> **What to work on**: Below are records; count the lines that contain "Velocity" and give only the total.

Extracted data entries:
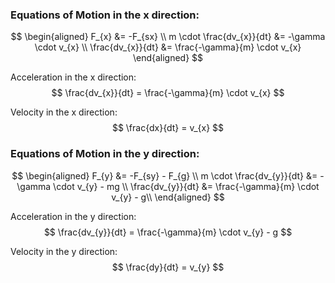### Equations of Motion in the x direction:

$$
\begin{aligned}
    F_{x}                     &= -F_{sx} \\
    m \cdot \frac{dv_{x}}{dt} &= -\gamma \cdot v_{x} \\
    \frac{dv_{x}}{dt}         &= \frac{-\gamma}{m} \cdot v_{x}
\end{aligned}
$$

Acceleration in the x direction:
$$
\frac{dv_{x}}{dt} = \frac{-\gamma}{m} \cdot v_{x}
$$

Velocity in the x direction:
$$
\frac{dx}{dt} = v_{x}
$$

### Equations of Motion in the y direction:

$$
\begin{aligned}
    F_{y}                     &= -F_{sy} - F_{g} \\
    m \cdot \frac{dv_{y}}{dt} &= -\gamma \cdot v_{y} - mg \\
    \frac{dv_{y}}{dt}         &= \frac{-\gamma}{m} \cdot v_{y} - g\\
\end{aligned}
$$

Acceleration in the y direction:
$$
    \frac{dv_{y}}{dt} = \frac{-\gamma}{m} \cdot v_{y} - g
$$

Velocity in the y direction:
$$
\frac{dy}{dt} = v_{y}
$$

> **Solution to this task**: 2